"Learn to code," they said. So that is what I did. This blog post is about my first foray into using an API for data science, and describes in detail the issues that I encountered, as well as the code that I used. I hope that it may be helpful to someone else out there who is just starting out.

This Transmission Is Coming to You

The first thing I did was open the API technical documentation. I explored the endpoints and call options. I took a look at the sample Python code that was provided for making a request to the API. It looked like this:

from urllib.request import Request, urlopen  # Python 3
req = Request('https://gs-api.greatschools.org/nearby-schools?distance=50')
req.add_header('X-API-Key', 'XXXXXXXXXXXXXXXXXXXXX')
content = urlopen(req).read()

The above code does three things:

  1. Assigns to the variable "req" a function "Request" (from "requests" library)
  2. Passes an API authentication key to #1
  3. Assigns to the variable "content" a function that opens the request response, and a method that reads the response, once opened

Since Python is the only language I knew at the time, I took the suggested code, sent it out into the web, and to my astonishment, something came back! I printed the variable "content" to see what came back, and lo and behold, a set or a dictionary with the key "schools" appeared, and a value for that key, which in turn was a list or an array of some kind, which contained another dictionary. It looked like this:

b'{"schools":[{"universal-id":"3605242","nces-id":"00941886","state-id":"660102997771","name":"The Karafin School","school-summary":"The Karafin School, a private school located in Mount Kisco, NY, serves grades 9-12 in the .","type":"private","level-codes":"h","level":"9,10,11,12","street":"Po Box 277","city":"Mount_Kisco","state":"NY","fipscounty":36119,"zip":"10549","phone":"(914) 666-9211","fax":null,"county":"Westchester","lat":41.204262,"lon":-73.727074,"district-name":null,"district-id":0,"web-site":null,"distance":0.3482603427492015},{"universal-id":"3607320"...

I wasn't sure what I was looking at. I ran a type() function on it, which returned "bytes" (not a data type I had ever heard of). I didn't know what to do with all of these nested dictionaries, and I started to panic a little bit, since I had a deadline.

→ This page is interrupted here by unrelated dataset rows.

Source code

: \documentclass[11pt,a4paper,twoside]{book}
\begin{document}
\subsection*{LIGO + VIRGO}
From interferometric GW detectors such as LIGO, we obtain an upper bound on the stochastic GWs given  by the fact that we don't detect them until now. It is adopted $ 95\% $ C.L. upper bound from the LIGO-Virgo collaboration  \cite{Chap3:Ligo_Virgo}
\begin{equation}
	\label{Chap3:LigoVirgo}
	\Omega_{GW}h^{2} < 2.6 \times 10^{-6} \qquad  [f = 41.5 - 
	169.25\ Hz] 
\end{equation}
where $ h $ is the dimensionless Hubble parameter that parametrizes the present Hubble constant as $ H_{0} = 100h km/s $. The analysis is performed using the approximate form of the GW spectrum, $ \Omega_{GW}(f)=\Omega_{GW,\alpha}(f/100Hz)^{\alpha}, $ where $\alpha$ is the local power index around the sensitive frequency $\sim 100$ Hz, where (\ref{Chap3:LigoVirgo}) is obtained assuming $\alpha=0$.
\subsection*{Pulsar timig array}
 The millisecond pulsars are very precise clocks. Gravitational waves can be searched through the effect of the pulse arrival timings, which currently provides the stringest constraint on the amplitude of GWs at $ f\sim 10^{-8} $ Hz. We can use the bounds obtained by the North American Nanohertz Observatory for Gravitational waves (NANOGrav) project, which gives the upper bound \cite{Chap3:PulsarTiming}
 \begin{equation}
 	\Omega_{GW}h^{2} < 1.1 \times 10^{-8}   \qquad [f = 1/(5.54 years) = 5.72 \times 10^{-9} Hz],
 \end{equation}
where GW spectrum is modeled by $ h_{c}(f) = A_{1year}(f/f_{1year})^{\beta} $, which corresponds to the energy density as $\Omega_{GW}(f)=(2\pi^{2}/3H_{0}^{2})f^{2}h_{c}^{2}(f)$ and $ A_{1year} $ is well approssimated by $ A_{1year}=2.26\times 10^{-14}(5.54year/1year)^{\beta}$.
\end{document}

I googled around for help, and I found that Pandas comes with a method called .read_json(). that appeared to be what I wanted. "These days so many tech things are fully automated, so maybe it will just work nicely and not be any trouble," I thought to myself with the optimism of inexperience.

So I tried it:

data = pd.read_json(content)

Pandas.read_json() did not do what I thought it would do, and what some of the internet blogs told me it would do. Instead of a nice Pandas dataframe, with dictionary key:value pairs displayed as columns and values respectively, I got a hackneyed dataframe with only one column, the singular column index "schools," and all of the data I wanted so desperately, mashed together in a series of nested dictionaries. It looked like this (except much longer):

0 {'universal-id': '3605242', 'nces-id': '009418...
1 {'universal-id': '3607320', 'nces-id': 'A01079...
2 {'universal-id': '3601714', 'nces-id': '361995...
3 {'universal-id': '3601716', 'nces-id': '361995...
4 {'universal-id': '3615676', 'nces-id': None, '...
5 {'universal-id': '3608063', 'nces-id': 'A03023...
6 {'universal-id': '3601711', 'nces-id': '361995...

Pandas Attack

My goal as a newbie data scientist was to ingest data from the API, and ultimately to get that data into a Pandas dataframe, where I could use all of the data science tools in my familiar toolbox. But there I was, with my data in a dataframe (or rather a Pandas series), which was totally useless to me.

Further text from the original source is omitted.